(Material for the task begins)

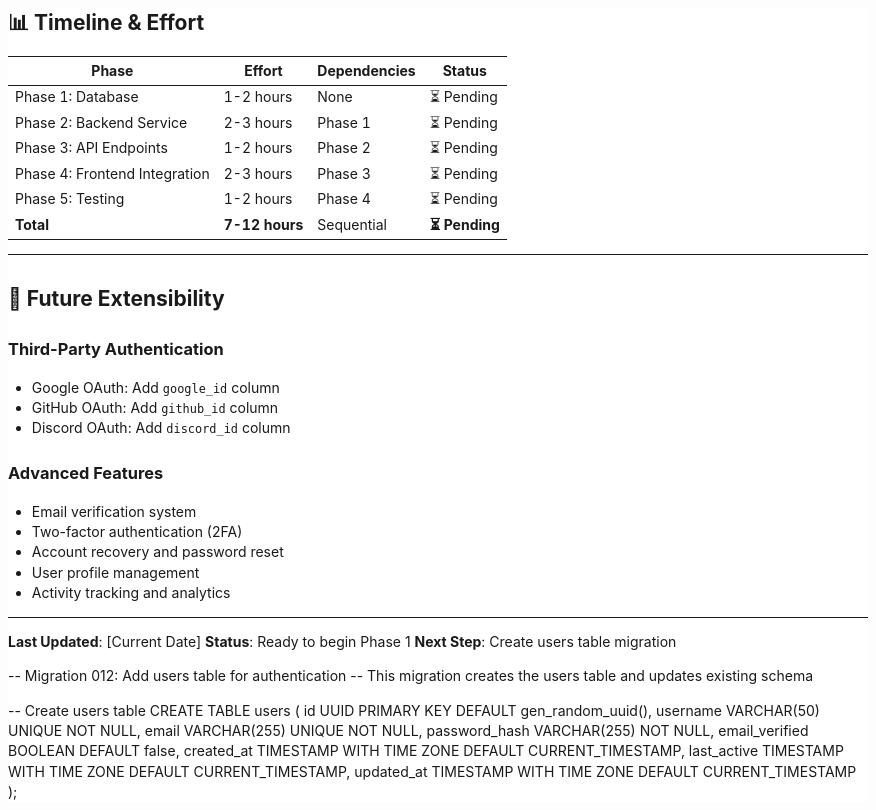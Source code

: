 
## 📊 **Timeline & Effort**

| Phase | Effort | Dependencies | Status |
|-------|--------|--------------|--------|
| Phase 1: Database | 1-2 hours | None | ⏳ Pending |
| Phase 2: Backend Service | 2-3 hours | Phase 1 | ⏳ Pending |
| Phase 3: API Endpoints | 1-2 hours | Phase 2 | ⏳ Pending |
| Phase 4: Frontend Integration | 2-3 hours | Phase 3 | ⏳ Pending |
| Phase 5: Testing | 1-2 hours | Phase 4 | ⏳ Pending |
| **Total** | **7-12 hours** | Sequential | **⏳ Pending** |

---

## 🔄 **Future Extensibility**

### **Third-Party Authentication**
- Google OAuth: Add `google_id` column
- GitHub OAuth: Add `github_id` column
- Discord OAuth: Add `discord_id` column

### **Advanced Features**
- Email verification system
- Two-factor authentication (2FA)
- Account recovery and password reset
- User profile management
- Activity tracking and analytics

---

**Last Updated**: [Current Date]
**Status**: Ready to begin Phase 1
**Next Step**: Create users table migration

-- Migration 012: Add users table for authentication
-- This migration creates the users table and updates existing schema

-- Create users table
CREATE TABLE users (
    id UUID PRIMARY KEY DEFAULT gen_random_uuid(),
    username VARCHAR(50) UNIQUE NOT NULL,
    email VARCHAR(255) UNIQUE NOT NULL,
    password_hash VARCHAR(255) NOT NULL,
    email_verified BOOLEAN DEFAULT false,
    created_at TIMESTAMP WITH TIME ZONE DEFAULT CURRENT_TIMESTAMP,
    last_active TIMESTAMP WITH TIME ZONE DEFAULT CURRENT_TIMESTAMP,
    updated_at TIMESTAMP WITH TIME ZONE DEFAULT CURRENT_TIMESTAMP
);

(Material for the task ends)

— Work request —
What is needed is an exact copy of the line containing "- Google OAuth: Add" and each line after it, through the final line of the entries above.

— Answer box —
- Google OAuth: Add `google_id` column
- GitHub OAuth: Add `github_id` column
- Discord OAuth: Add `discord_id` column

### **Advanced Features**
- Email verification system
- Two-factor authentication (2FA)
- Account recovery and password reset
- User profile management
- Activity tracking and analytics

---

**Last Updated**: [Current Date]
**Status**: Ready to begin Phase 1
**Next Step**: Create users table migration

-- Migration 012: Add users table for authentication
-- This migration creates the users table and updates existing schema

-- Create users table
CREATE TABLE users (
    id UUID PRIMARY KEY DEFAULT gen_random_uuid(),
    username VARCHAR(50) UNIQUE NOT NULL,
    email VARCHAR(255) UNIQUE NOT NULL,
    password_hash VARCHAR(255) NOT NULL,
    email_verified BOOLEAN DEFAULT false,
    created_at TIMESTAMP WITH TIME ZONE DEFAULT CURRENT_TIMESTAMP,
    last_active TIMESTAMP WITH TIME ZONE DEFAULT CURRENT_TIMESTAMP,
    updated_at TIMESTAMP WITH TIME ZONE DEFAULT CURRENT_TIMESTAMP
);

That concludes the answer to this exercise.